• What is needed: In the data that follows, find the line with "Min & Q1 & Media"; transcribe it, every later line up to the one with "docentes anualmente até R\$37.257.632.", and that line as well, exactly and with no others.

----

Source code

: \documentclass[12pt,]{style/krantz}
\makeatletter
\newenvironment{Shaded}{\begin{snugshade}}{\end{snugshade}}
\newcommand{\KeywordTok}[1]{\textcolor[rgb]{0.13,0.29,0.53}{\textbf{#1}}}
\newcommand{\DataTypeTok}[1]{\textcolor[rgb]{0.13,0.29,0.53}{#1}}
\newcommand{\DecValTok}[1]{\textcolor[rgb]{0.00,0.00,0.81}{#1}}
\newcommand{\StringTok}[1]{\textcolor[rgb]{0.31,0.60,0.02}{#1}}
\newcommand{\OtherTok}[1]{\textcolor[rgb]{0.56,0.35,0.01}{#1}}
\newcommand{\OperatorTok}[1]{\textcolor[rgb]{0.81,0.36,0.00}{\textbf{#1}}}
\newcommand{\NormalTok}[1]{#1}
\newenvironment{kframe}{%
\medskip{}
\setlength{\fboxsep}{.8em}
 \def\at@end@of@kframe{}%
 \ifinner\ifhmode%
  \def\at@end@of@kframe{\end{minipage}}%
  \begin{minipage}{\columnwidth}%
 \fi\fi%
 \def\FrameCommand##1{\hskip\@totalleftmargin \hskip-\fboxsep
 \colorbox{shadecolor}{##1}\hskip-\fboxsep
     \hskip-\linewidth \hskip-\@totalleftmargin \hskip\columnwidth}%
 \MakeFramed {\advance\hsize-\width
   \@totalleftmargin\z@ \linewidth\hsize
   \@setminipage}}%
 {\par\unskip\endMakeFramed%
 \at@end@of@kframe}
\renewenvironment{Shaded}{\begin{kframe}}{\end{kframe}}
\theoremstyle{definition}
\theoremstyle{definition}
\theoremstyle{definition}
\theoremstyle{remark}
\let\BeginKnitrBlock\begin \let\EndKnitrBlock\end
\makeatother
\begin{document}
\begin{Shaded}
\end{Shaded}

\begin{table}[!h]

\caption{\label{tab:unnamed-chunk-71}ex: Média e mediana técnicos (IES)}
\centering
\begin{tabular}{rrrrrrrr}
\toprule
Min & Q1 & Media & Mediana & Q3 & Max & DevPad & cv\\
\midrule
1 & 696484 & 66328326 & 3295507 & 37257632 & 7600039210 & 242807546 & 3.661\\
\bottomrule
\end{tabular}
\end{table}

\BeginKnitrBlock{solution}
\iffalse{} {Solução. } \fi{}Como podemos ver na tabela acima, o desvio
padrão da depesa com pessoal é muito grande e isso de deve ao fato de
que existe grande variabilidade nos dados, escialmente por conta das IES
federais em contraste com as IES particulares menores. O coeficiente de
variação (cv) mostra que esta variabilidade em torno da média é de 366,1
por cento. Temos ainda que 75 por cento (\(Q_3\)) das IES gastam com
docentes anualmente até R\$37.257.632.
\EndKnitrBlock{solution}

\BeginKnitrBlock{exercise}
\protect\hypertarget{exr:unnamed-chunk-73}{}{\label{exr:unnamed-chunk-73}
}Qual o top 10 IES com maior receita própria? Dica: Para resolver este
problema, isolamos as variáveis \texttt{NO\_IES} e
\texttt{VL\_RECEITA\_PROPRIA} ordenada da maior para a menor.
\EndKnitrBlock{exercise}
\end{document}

----

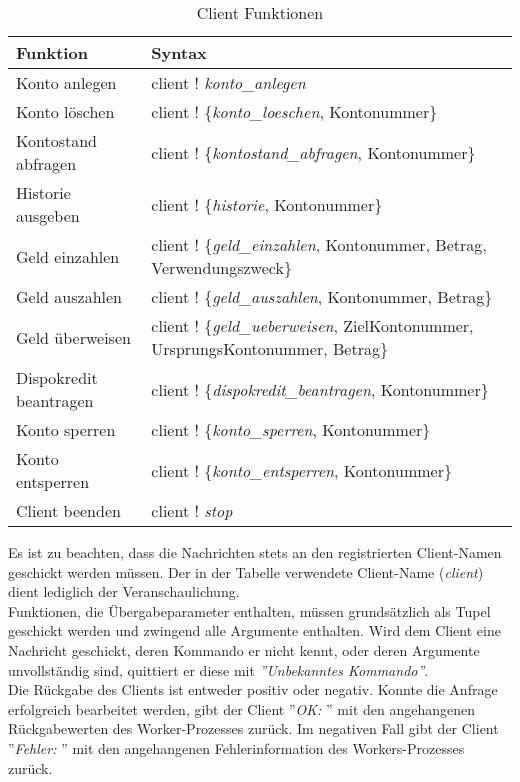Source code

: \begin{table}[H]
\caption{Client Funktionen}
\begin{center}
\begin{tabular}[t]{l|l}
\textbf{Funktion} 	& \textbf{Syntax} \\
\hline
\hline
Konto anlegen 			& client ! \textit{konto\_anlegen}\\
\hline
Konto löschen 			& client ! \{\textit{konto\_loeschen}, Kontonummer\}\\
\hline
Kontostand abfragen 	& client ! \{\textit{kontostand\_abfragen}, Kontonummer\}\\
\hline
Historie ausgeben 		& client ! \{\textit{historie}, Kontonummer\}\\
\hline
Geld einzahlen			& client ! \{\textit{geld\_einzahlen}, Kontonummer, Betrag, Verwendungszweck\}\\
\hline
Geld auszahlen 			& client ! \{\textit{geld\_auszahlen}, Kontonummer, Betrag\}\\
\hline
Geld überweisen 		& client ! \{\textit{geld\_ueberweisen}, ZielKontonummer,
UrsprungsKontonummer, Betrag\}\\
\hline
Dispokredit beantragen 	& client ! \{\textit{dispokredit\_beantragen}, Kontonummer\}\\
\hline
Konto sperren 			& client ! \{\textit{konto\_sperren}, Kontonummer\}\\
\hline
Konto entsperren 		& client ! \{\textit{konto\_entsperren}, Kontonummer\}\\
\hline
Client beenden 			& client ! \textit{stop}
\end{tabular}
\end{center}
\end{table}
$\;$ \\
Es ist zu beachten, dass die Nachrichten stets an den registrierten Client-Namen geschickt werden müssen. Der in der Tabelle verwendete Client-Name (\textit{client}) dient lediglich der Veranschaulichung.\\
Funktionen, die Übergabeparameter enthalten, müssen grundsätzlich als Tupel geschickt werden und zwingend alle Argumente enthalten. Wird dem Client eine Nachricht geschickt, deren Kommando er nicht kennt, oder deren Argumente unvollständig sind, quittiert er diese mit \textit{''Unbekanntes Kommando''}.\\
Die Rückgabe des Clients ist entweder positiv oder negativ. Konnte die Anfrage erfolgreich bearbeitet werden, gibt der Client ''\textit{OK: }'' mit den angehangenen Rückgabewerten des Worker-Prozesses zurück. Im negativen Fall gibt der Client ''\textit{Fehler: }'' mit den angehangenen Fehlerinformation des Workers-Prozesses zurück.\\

----

• Answer section:
Min & Q1 & Media & Mediana & Q3 & Max & DevPad & cv\\
\midrule
1 & 696484 & 66328326 & 3295507 & 37257632 & 7600039210 & 242807546 & 3.661\\
\bottomrule
\end{tabular}
\end{table}

\BeginKnitrBlock{solution}
\iffalse{} {Solução. } \fi{}Como podemos ver na tabela acima, o desvio
padrão da depesa com pessoal é muito grande e isso de deve ao fato de
que existe grande variabilidade nos dados, escialmente por conta das IES
federais em contraste com as IES particulares menores. O coeficiente de
variação (cv) mostra que esta variabilidade em torno da média é de 366,1
por cento. Temos ainda que 75 por cento (\(Q_3\)) das IES gastam com
docentes anualmente até R\$37.257.632.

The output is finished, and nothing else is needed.